La volonté des écoles d'utiliser la tablette numérique en classe se bute à plusieurs obstacles.

Les manuels scolaires en format numérique sont rarissimes, tout comme les applications en français.

Quelques collèges privés ont choisi de doter tous les élèves d'une tablette numérique.

Des commissions scolaires ont emboîté le pas avec des projets-pilotes, mais on est encore loin d'une révolution dans le sac à dos des élèves.

«À la rentrée de septembre, aucun collège n'aura seulement que du matériel numérique. Il y aura encore des manuels scolaires imprimés», soutient d'ailleurs le président et directeur général de Chenelière Éducation, Jacques Rochefort.Il rappelle qu'une minorité d'écoles ont opté pour l'iPad en classe.

«C'est un phénomène encore rare.»Pour que la tablette offre réellement des avantages, le manuel numérique doit proposer de l'interaction sous forme de vidéos, de cartes ou de graphiques. Ces éléments coûtent cher et prennent du temps à produire, précise M. Rochefort.

La production de matériel scolaire nécessite près de deux ans de travail actuellement.Les contraintes sont nombreuses.

«Nous devons obtenir l'approbation du ministère de l'Éducation. Nous avons l'obligation de rigueur et d'exactitude du contenu», indique l'éditeur.

Des questions sans réponsesLes discussions avec le ministère de l'Éducation avancent peu concernant le virage numérique dans les écoles, explique Jean Bouchard, vice-président Édition scolaire scientifique et technique de l'Association nationale des éditeurs de livres, également directeur général du Groupe modulo. 

«Toute l'année, les questions des éditeurs sont restées sans réponses.
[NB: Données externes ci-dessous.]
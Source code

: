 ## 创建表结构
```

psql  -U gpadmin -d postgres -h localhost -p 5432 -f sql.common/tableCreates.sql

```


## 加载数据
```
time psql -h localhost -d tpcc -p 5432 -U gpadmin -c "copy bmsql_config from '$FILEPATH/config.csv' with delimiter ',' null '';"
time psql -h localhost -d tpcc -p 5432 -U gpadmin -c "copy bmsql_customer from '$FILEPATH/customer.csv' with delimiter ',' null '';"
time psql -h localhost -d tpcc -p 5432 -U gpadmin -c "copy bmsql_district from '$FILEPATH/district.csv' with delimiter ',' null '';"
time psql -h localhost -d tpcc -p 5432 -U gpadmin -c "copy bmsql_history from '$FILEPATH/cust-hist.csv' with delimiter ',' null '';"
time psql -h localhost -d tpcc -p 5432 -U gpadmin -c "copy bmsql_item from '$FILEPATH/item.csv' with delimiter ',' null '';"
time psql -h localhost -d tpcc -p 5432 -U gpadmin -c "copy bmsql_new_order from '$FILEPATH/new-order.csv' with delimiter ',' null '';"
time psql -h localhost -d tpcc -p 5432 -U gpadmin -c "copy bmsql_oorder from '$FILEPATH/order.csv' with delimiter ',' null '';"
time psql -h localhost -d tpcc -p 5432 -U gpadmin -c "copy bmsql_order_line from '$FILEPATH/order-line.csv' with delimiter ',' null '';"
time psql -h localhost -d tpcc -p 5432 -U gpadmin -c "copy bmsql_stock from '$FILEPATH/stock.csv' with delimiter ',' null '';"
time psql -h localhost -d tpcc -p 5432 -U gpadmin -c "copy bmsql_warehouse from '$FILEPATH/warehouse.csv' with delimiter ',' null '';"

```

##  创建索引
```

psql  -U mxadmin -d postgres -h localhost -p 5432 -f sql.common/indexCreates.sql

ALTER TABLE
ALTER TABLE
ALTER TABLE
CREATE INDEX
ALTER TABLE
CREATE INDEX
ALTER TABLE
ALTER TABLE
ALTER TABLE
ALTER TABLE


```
On leur demandait quels sont les critères pour définir les ressources pédagogiques numériques, quels sont les critères d'approbation», affirme M. Bouchard.

Des informations qu'il a été impossible de corroborer auprès du Ministère qui n'a pas donné suite à nos questions.

Déjà, les éditeurs doivent produire du matériel numérique adapté aux tableaux blancs interactifs, que le gouvernement Charest souhaite implanter dans toutes les classes d'ici 2016.

En parallèle, ils développent aussi des manuels scolaires numériques pour répondre à la demande des écoles qui veulent se tourner vers les tablettes.Ce développement est coûteux, affirme aussi M. Bouchard.

«On ne voit pas à l'horizon un budget du ministère de l'Éducation pour cela.»

Dans le milieu de l'éducation, plusieurs croient pourtant que l'un des avantages du numérique est qu'il sera moins dispendieux de modifier une information que de réimprimer la totalité d'un manuel scolaire. 

Encore faut-il préciser à quelle fréquence les manuels numériques seront mis à jour. Les données changent vite dans le contexte mondial actuel, cite en exemple M. Bouchard.

Des choix à faire

Le virage numérique est l'occasion de mener une réflexion sur les façons de faire, affirme pour sa part Vincent Tanguay, vice-président affaires et innovation au CEFRIO, un centre facilitant la recherche et l'innovation dans les organisations à l'aide des technologies de l'information et de la communication.

L'enjeu repose sur le matériel produit par les enseignants, dit-il.

Le contenu qu'ils ont développé sous forme d'applications pourrait prendre plus de place, au lieu de se limiter à des manuels scolaires achetés pour plusieurs années.

«Si on ne fait pas le virage d'ici un an ou deux, on va rester prisonnier», affirme M. Tanguay.

«Tout le matériel est conçu pour toute l'année scolaire. L'enseignant doit avoir la liberté de choisir en fonction de ce qu'il veut faire», précise-t-il.Les enseignants et les élèves eux-mêmes pourraient éventuellement concevoir des applications.

«On est en train d'élaborer un cours pour les élèves de 5e secondaire qui pourront développer des applications», explique ainsi le directeur général de la Commission scolaire Sorel-Tracy, Alain Laberge, où tous les élèves de la 4e année à la 5e secondaire pourraient travailler sur un iPad d'ici quatre ans.